With no blueprints (Simpson never finished high school) he began by building gigantic ones. “He would dream them, then build them,” says Henry Walston, chairman of the Vollis Simpson Whirligig Park and Museum. “He was limited only by imagination and what was on hand.”

The rough-hewn tinkerer had no models upon which to draw. There were no windmills in Wilson County.

Blades on Simpson’s contraptions were carefully bent for wind-catching pitch. “Just keep him greased,” he would say. Then again, some pieces are wind-propelled not by blades but by wheels festooned with carefully angled tin milkshake-maker cups.

Juan Logan, a retired professor of studio art at UNC Chapel Hill, cites the Simpson piece called BBB Blue Star, saying that while it weighs almost 1,600 pounds, “It’s almost like you can blow on it and make it turn.”

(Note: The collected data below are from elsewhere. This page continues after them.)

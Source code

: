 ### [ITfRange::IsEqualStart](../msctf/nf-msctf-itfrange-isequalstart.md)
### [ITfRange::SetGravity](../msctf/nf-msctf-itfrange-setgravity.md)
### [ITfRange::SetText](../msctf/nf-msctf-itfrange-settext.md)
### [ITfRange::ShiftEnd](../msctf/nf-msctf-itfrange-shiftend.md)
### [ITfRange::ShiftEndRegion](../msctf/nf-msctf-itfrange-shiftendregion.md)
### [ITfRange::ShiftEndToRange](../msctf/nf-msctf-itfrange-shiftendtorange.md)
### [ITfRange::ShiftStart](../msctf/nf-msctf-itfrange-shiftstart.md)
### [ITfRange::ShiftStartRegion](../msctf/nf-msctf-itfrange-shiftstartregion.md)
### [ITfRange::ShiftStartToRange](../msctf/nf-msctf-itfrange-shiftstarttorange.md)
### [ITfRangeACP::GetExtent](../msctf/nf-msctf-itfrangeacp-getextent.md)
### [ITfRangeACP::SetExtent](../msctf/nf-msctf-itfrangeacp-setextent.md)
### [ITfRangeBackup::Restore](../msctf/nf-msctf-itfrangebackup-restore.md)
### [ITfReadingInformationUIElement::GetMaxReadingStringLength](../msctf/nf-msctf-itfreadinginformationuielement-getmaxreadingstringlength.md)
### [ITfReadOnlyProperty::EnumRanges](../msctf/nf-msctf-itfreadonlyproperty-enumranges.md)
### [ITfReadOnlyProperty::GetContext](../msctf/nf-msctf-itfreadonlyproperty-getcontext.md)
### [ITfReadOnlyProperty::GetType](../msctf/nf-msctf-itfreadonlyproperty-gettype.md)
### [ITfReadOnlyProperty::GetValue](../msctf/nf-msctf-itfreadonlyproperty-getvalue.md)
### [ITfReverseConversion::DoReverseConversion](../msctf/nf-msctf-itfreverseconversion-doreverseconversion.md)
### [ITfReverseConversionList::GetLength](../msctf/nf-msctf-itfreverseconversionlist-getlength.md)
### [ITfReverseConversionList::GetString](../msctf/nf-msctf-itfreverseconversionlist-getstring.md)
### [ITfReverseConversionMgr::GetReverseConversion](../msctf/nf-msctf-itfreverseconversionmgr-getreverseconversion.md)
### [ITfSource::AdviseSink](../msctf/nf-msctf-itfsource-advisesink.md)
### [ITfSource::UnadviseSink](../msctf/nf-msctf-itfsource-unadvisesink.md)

Simpson eventually had 30-some spinning behemoths mounted atop metal, utility-style poles on his Lucama compound. This attracted teen cruisers; the local buzz grew and soon reached art circles. In the 1990s, an affluent art lover scouting for pieces for Baltimore’s new American Visionary Art Museum came to visit. She commissioned a 3-ton whirligig that was, like what she saw on Simpson’s property, an elaborate assembly of junk that gently moved in the wind.

Orders for public installations began to come in. Simpson, meanwhile, began making less elaborate yard-size and desktop pieces. He chatted with visitors who came by to view finished smaller works for sale. Simpson did not haggle over prices but was known to give away dinky whirligigs to kids.

A total of 84, of all sizes, are catalogued in Wilson. Logan says there are hundreds more, including six pieces in front of a dead strip mall in New Mexico, where an arid climate keeps them in great shape.